Eating a whole-food diet that includes animal products, especially raw dairy, is one of the best ways to get enough sulfur. However, some of the richest foods, like organ meats and bone broth, are not on the menu very often. Other sulfur-rich foods, like eggs, are common allergens or can cause sensitivities. While many vegetables contain sulfur, it is in much smaller amounts than animals products, and isn’t as bioavailable, since they don’t have the proteins. Sulfur content is also dependent on soil quality and farming methods, so plant foods can’t always be a reliable source. Sulfur in vegetables is destroyed by cooking, so sulfur-rich vegetable should be eaten raw.
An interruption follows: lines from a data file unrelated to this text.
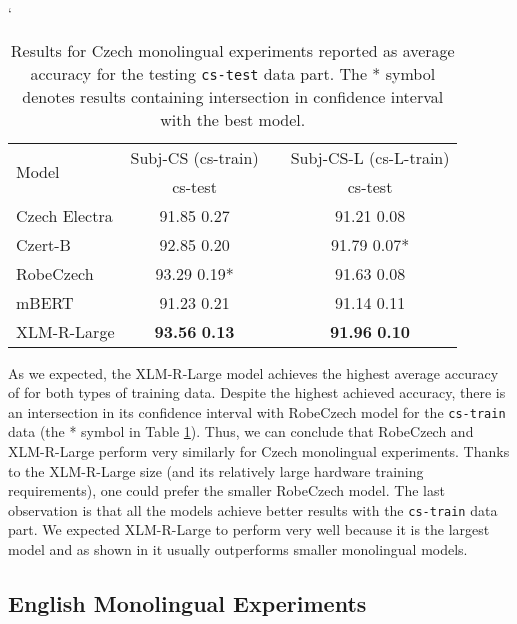 \documentclass[10pt, a4paper]{article}
\begin{document}
\begin{table}[ht!]
\catcode`
\begin{adjustbox}{width=0.95\linewidth,center}
\begin{tabular}{lccc} \toprule
 \multirow{2}{*}{Model}                       & \multicolumn{1}{c}{Subj-CS (cs-train)}  &   & \multicolumn{1}{c}{Subj-CS-L (cs-L-train)}                                  \\ \cline{2-2} \cline{4-4} 
        & \multicolumn{1}{c}{cs-test}  &       & \multicolumn{1}{c}{cs-test}     \\ \midrule
Czech Electra & 91.85  0.27\phantom{*}  & & 91.21  0.08\phantom{*} \\
Czert-B    & 92.85  0.20\phantom{*}  & & 91.79  0.07* \\
RobeCzech    & 93.29  0.19*   & & 91.63  0.08\phantom{*} \\
mBERT        & 91.23  0.21\phantom{*}  & & 91.14  0.11\phantom{*} \\
XLM-R-Large  & \textbf{93.56}  \textbf{0.13}\phantom{*}  & & \textbf{91.96}  \textbf{0.10\phantom{*}} \\ \bottomrule
\end{tabular}
\end{adjustbox}
\caption{Results for Czech monolingual experiments reported as average accuracy for the testing \texttt{cs-test} data part. The * symbol denotes results containing intersection in confidence interval with the best model.} \label{tab:monolingual-cs}
\end{table}

\par As we expected, the XLM-R-Large model achieves the highest average accuracy of  for both types of training data. Despite the highest achieved accuracy, there is an intersection in its confidence interval with RobeCzech model for the \texttt{cs-train} data
(the * symbol in Table \ref{tab:monolingual-cs}). Thus, we can conclude that RobeCzech and XLM-R-Large perform very similarly for Czech monolingual experiments. Thanks to the XLM-R-Large size (and its relatively large hardware training requirements), one could prefer the smaller RobeCzech model. The last observation is that all the models achieve better results with the \texttt{cs-train} data part. We expected XLM-R-Large to perform very well because it is the largest model and as shown in \cite{priban-steinberger-2021-multilingual} it usually outperforms smaller monolingual models.


\subsection{English Monolingual Experiments}
\label{sec:english-monolingual-experiments}
\end{document}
Based on how necessary sulfur is to a healthy body, it makes sense people would be interested in supplementing with it. We cannot always know how high or low quality our food is (the nutritional value of our diet is dependent on how nutritious the plants or animals’ diets were). Could there be some benefit to adding an MSM supplement to your diet? According to WebMD, although they are hesitant to admit it, yes. They cite research showing it’s benefit for muscles after exercise, hemorrhoids, and osteoarthritis.

Digging into Pubmed, most of the studies are on mice or rats. They’re promising. One shows MSM helps reduce tumors.  In another, MSM helped reduce ulcertive colitis damage. In a third, it seemed to be protective against metabolic disorders.  In a rare human trial, supplementing with MSM helped reduce osteoarthritis pain.  Despite MSM being readily available in some foods, supplements do seem to show promise in many areas.

Because the quality of a supplement is vital to it’s efficacy, it’s important to go with a company with an excellent track record of purity. I take Young Living’s Sulfurzyme, which is available as a capsule or powder. Sulfur is too vital to the basic functions of the body to ignore, and if its this easy to get a good quality supplement, there’s no reason not to use it!